Я ошарашен дырой в своей памяти настолько, что даже не смотрю на него. Как же меня...
- В конце концов, я буду называть тебя просто чувак, если мы застряли здесь навсегда, то другого обращения и не нужно. Мне по работе приходится видеть несметное количество людей, и если бы я запоминал, как их зовут... А так - чувак, и все.
- А они не против? - спрашиваю я без любопытства.
- Они - правильные люди, им все равно. Я вообще в морге работаю, трупы гримирую.
- Ты с трупами разговариваешь? - неэтично спрашиваю я.
- А ты как думал? - обижается мой собеседник, - Когда с человеком работаешь, с ним говорить обязательно...
Все. Это - конец. Я навеки застрял в комнате с лампочкой без абажура в обществе санитара морга. Не так мне мечталось прожить жизнь...
- Но работа у меня хорошая, мирная. Знаешь, как радуется человек, когда умирает?
- Даже не догадываюсь!
- Он счастлив. Еще Лао Цзы говорил: "Я страдаю потому, что у меня есть тело. Если бы у меня не было тела, я бы не страдал".
На этой патетичной ноте наш разговор был грубо прерван узкоглазым интриганом:
- Все, выходите оттуда! - и дверь открылась в первоначальную комнату с красными фонариками. Как мы вообще про эту дверь забыли?
- Можете называть меня господин Учитель, - демократично позволяет нам китаец и улыбается. Он успех переодеться в белые ниспадающие одежды. Жуть какая-то.
Едва я медленно выхожу из освещенной комнаты, как господин учитель набрасывается на меня, прижимает к земле, хватает железяку и прижимает ее к моему лбу. Я чувствую запах паленой кожи и говорю, что пахнет-то не очень. Китаец шипит сквозь зубы, лицо его покрывают капельки пота и он, наконец, отпускает меня.
- Можешь поцеловать мне руку, младший ученик. Я забрал твою боль себе, - объясняет он мне.
Я подношу руку ко лбу и трогаю борозды на лбу.
- Я выжег на тебе иероглиф "суй", вода, ибо эта стихия - твоя, - говорит учитель, - Теперь у тебя нет возможности видеть мир таким, каким видел ты его раньше. Сейчас все объясню, - прерывается он и проделывает фокус с иероглифом черному. Тот кричит.
- Да, старший ученик, твою боль я не возьму себе, ибо ты более приближен ко мне и сможешь ее вынести, - наставительно приговаривает китаец, - У тебя иероглиф "камень", потому что камень ни о чем не говорит и ничего не забывает...

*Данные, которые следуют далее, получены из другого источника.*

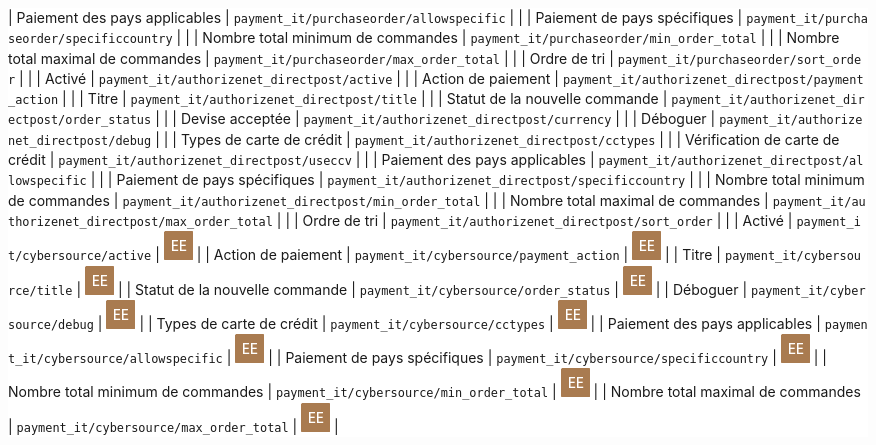 | Paiement des pays applicables | `payment_it/purchaseorder/allowspecific` |  |
| Paiement de pays spécifiques | `payment_it/purchaseorder/specificcountry` |  |
| Nombre total minimum de commandes | `payment_it/purchaseorder/min_order_total` |  |
| Nombre total maximal de commandes | `payment_it/purchaseorder/max_order_total` |  |
| Ordre de tri | `payment_it/purchaseorder/sort_order` |  |
| Activé | `payment_it/authorizenet_directpost/active` |  |
| Action de paiement | `payment_it/authorizenet_directpost/payment_action` |  |
| Titre | `payment_it/authorizenet_directpost/title` |  |
| Statut de la nouvelle commande | `payment_it/authorizenet_directpost/order_status` |  |
| Devise acceptée | `payment_it/authorizenet_directpost/currency` |  |
| Déboguer | `payment_it/authorizenet_directpost/debug` |  |
| Types de carte de crédit | `payment_it/authorizenet_directpost/cctypes` |  |
| Vérification de carte de crédit | `payment_it/authorizenet_directpost/useccv` |  |
| Paiement des pays applicables | `payment_it/authorizenet_directpost/allowspecific` |  |
| Paiement de pays spécifiques | `payment_it/authorizenet_directpost/specificcountry` |  |
| Nombre total minimum de commandes | `payment_it/authorizenet_directpost/min_order_total` |  |
| Nombre total maximal de commandes | `payment_it/authorizenet_directpost/max_order_total` |  |
| Ordre de tri | `payment_it/authorizenet_directpost/sort_order` |  |
| Activé | `payment_it/cybersource/active` | ![Commerce uniquement](/help/assets/configuration/cloud-ee.png) |
| Action de paiement | `payment_it/cybersource/payment_action` | ![Commerce uniquement](/help/assets/configuration/cloud-ee.png) |
| Titre | `payment_it/cybersource/title` | ![Commerce uniquement](/help/assets/configuration/cloud-ee.png) |
| Statut de la nouvelle commande | `payment_it/cybersource/order_status` | ![Commerce uniquement](/help/assets/configuration/cloud-ee.png) |
| Déboguer | `payment_it/cybersource/debug` | ![Commerce uniquement](/help/assets/configuration/cloud-ee.png) |
| Types de carte de crédit | `payment_it/cybersource/cctypes` | ![Commerce uniquement](/help/assets/configuration/cloud-ee.png) |
| Paiement des pays applicables | `payment_it/cybersource/allowspecific` | ![Commerce uniquement](/help/assets/configuration/cloud-ee.png) |
| Paiement de pays spécifiques | `payment_it/cybersource/specificcountry` | ![Commerce uniquement](/help/assets/configuration/cloud-ee.png) |
| Nombre total minimum de commandes | `payment_it/cybersource/min_order_total` | ![Commerce uniquement](/help/assets/configuration/cloud-ee.png) |
| Nombre total maximal de commandes | `payment_it/cybersource/max_order_total` | ![Commerce uniquement](/help/assets/configuration/cloud-ee.png) |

Оставив беднягу санитара лежать на полу, господин мучитель поворачивается ко мне.
- Попробуй ударить рукой по столу, - говорит он мне. Я рассчитываю на то, что это очередная даосская мудрость и бью. Моя рука проходит сквозь столик. Я подношу ее к глазам и заворожено на нее пялюсь.
- Во-о-о-от, - довольно говорит Учитель, - Теперь ты понимаешь. У тебя нет тела, ты не сможешь видеть мир так, как привык.
- Ахм... - только и остается проблеять мне.
- Какой же ты все-таки тупой! - срывающимся голосом говорит с пола санитар, - Мы в сердце дождя, мы прошли лабиринт.
- А мы его прошли? - переспрашиваю я.
- Весь Город - это лабиринт, и только тот, кто научится видеть истинный Город - дошел до конца, - говорит Учитель, - Я отдаю тебя в подшефные Камню, идите вместе путями Истины... - лениво говорит он и прихлебывает зеленый чай.
- Я буду называть тебя Суй! - ехидно добавляет Камень.
- Только не на людях, пожалуйста! - остается попросить мне.